Anyone wanting to have an authentic flavour of the decadence prevalent in Guyana during the Burnham regime must regard this as a must-read. The author revisits scenes very familiar to me. Like the protagonist, Captain Moore, I also attended Berbice High School. I thought I knew New Amsterdam and the Corentyne Coast very well. But for the first time I was able to really “see” the scenes through Chaitram Singh’s precise descriptions. Indeed he gave a dynamic living vocabulary to places which animated these scenes in an unusual way. It was as if I was seeing them for the first time.
The reader empathizes with the protagonist who, schooled in an advanced military establishment (West Point) is forced to endure the barbarities of a depraved political order. Through Captain Moore’s perspective the reader gets an inside view of the corrupt military establishment prevalent in Guyana at the time. This has hitherto been a closed book to most Guyanese.

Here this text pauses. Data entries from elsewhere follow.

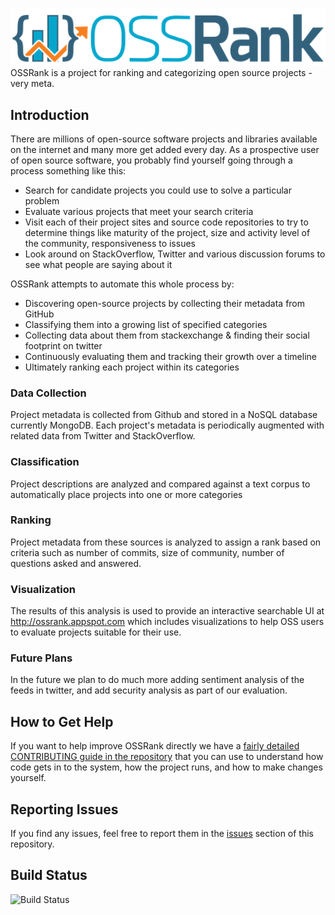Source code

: 
![OSSRank](OSSRank_logo.png)
OSSRank is a project for ranking and categorizing open source projects - very meta.

## Introduction

There are millions of open-source software projects and libraries available on the internet and many more get added every day.
As a prospective user of open source software, you probably find yourself going through a process something like this:
* Search for candidate projects you could use to solve a particular problem
* Evaluate various projects that meet your search criteria
* Visit each of their project sites and source code repositories to try to determine things like maturity of the project, size and activity level of the community, responsiveness to issues 
* Look around on StackOverflow, Twitter and various discussion forums to see what people are saying about it

OSSRank attempts to automate this whole process by: 
* Discovering open-source projects by collecting their metadata from GitHub 
* Classifying them into a growing list of specified categories
* Collecting data about them from stackexchange & finding their social footprint on twitter
* Continuously evaluating them and tracking their growth over a timeline
* Ultimately ranking each project within its categories

### Data Collection
Project metadata is collected from Github and stored in a NoSQL database currently MongoDB.  Each project's metadata is periodically augmented with related data from Twitter and StackOverflow. 

### Classification
Project descriptions are analyzed and compared against a text corpus to automatically place projects into one or more categories   

### Ranking 
Project metadata from these sources is analyzed to assign a rank based on criteria such as number of commits, size of community, number of questions asked and answered. 

### Visualization
The results of this analysis is used to provide an interactive searchable UI at http://ossrank.appspot.com which includes visualizations to help OSS users to evaluate projects suitable for their use. 

### Future Plans
In the future we plan to do much more adding sentiment analysis of the feeds in twitter, and add security analysis as part of our evaluation.

## How to Get Help

If you want to help improve OSSRank directly we have a
[fairly detailed CONTRIBUTING guide in the repository][contrib] that you can
use to understand how code gets in to the system, how the project runs, and
how to make changes yourself.

## Reporting Issues

If you find any issues, feel free to report them in the [issues][issues] section of this repository.



[contrib]:      CONTRIBUTING.md
[license]:      LICENSE
[issues]:       https://github.com/csc/OSSRank/issues


## Build Status
![Build Status](https://travis-ci.org/theroys/OSSRank.svg?branch=master)
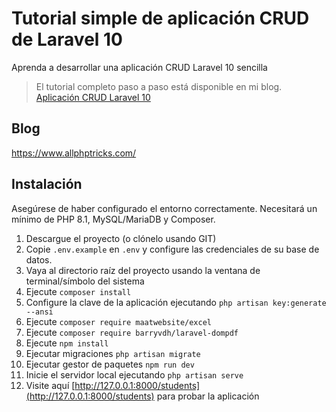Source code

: # Tutorial simple de aplicación CRUD de Laravel 10
Aprenda a desarrollar una aplicación CRUD Laravel 10 sencilla

> El tutorial completo paso a paso está disponible en mi blog. [Aplicación CRUD Laravel 10](https://www.allphptricks.com/simple-laravel-10-crud-application/)

## Blog
https://www.allphptricks.com/

## Instalación
Asegúrese de haber configurado el entorno correctamente. Necesitará un mínimo de PHP 8.1, MySQL/MariaDB y Composer.

1. Descargue el proyecto (o clónelo usando GIT)
2. Copie `.env.example` en `.env` y configure las credenciales de su base de datos.
3. Vaya al directorio raíz del proyecto usando la ventana de terminal/símbolo del sistema
4. Ejecute `composer install`
5. Configure la clave de la aplicación ejecutando `php artisan key:generate --ansi`
6. Ejecute `composer require maatwebsite/excel`
7. Ejecute `composer require barryvdh/laravel-dompdf`
8. Ejecute `npm install`
9. Ejecutar migraciones `php artisan migrate`
10. Ejecutar gestor de paquetes `npm run dev`
11. Inicie el servidor local ejecutando `php artisan serve`
12. Visite aquí [http://127.0.0.1:8000/students](http://127.0.0.1:8000/students) para probar la aplicación
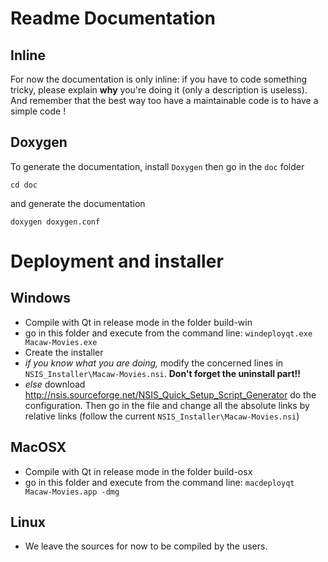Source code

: # Readme Documentation 

## Inline

For now the documentation is only inline: if you have to code something tricky, please explain **why** you're doing it (only a description is useless). And remember that the best way too have a maintainable code is to have a simple code !

## Doxygen

To generate the documentation, install `Doxygen` then go in the `doc` folder

    cd doc

and generate the documentation

    doxygen doxygen.conf

# Deployment and installer

## Windows

* Compile with Qt in release mode in the folder build-win
* go in this folder and execute from the command line: `windeployqt.exe Macaw-Movies.exe`
* Create the installer
 * *if you know what you are doing,* modify the concerned lines in `NSIS_Installer\Macaw-Movies.nsi`. **Don't forget the uninstall part!!**
 * *else* download http://nsis.sourceforge.net/NSIS_Quick_Setup_Script_Generator do the configuration. Then go in the file and change all the absolute links by relative links (follow the current `NSIS_Installer\Macaw-Movies.nsi`)
 
## MacOSX

* Compile with Qt in release mode in the folder build-osx
* go in this folder and execute from the command line: `macdeployqt Macaw-Movies.app -dmg`

## Linux

* We leave the sources for now to be compiled by the users.
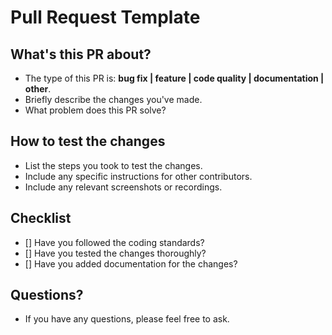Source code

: # Pull Request Template

## What's this PR about?

- The type of this PR is: **bug fix | feature | code quality | documentation | other**.
- Briefly describe the changes you've made.
- What problem does this PR solve?

## How to test the changes

- List the steps you took to test the changes.
- Include any specific instructions for other contributors.
- Include any relevant screenshots or recordings.

## Checklist

- [] Have you followed the coding standards?
- [] Have you tested the changes thoroughly?
- [] Have you added documentation for the changes?

## Questions?

- If you have any questions, please feel free to ask.
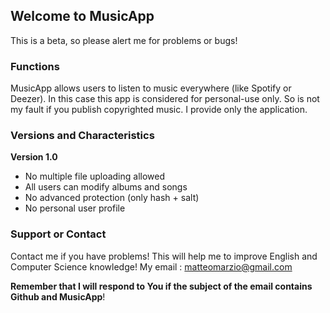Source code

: ## Welcome to MusicApp 
This is a beta, so please alert me for problems or bugs!


### Functions

MusicApp allows users to listen to music everywhere (like Spotify or Deezer). In this case this app is considered for personal-use only. So is not my fault if you publish copyrighted music. I provide only the application.

### Versions and Characteristics
__Version 1.0__

  - No multiple file uploading allowed
  - All users can modify albums and songs
  - No advanced protection (only hash + salt)
  - No personal user profile


### Support or Contact

Contact me if you have problems!
This will help me to improve English and Computer Science knowledge!
My email : matteomarzio@gmail.com

__Remember that I will respond to You if the subject of the email contains Github and MusicApp__!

Abel Peters’ review is justifiably laudatory of Chaitram’s first novel. Indeed, Abel’s review can hardly be surpassed for its accuracy of perception and precision of language.
The author has deliberately avoided sensationalism so that the accuracy of the portrait may not be blurred. Underlying it all is the tragic plight of honest, hardworking Guyanese being brutalized by a tyrannical and incompetent regime. I agree with Abel Peters. “The Flour Convoy” is a historical work of art!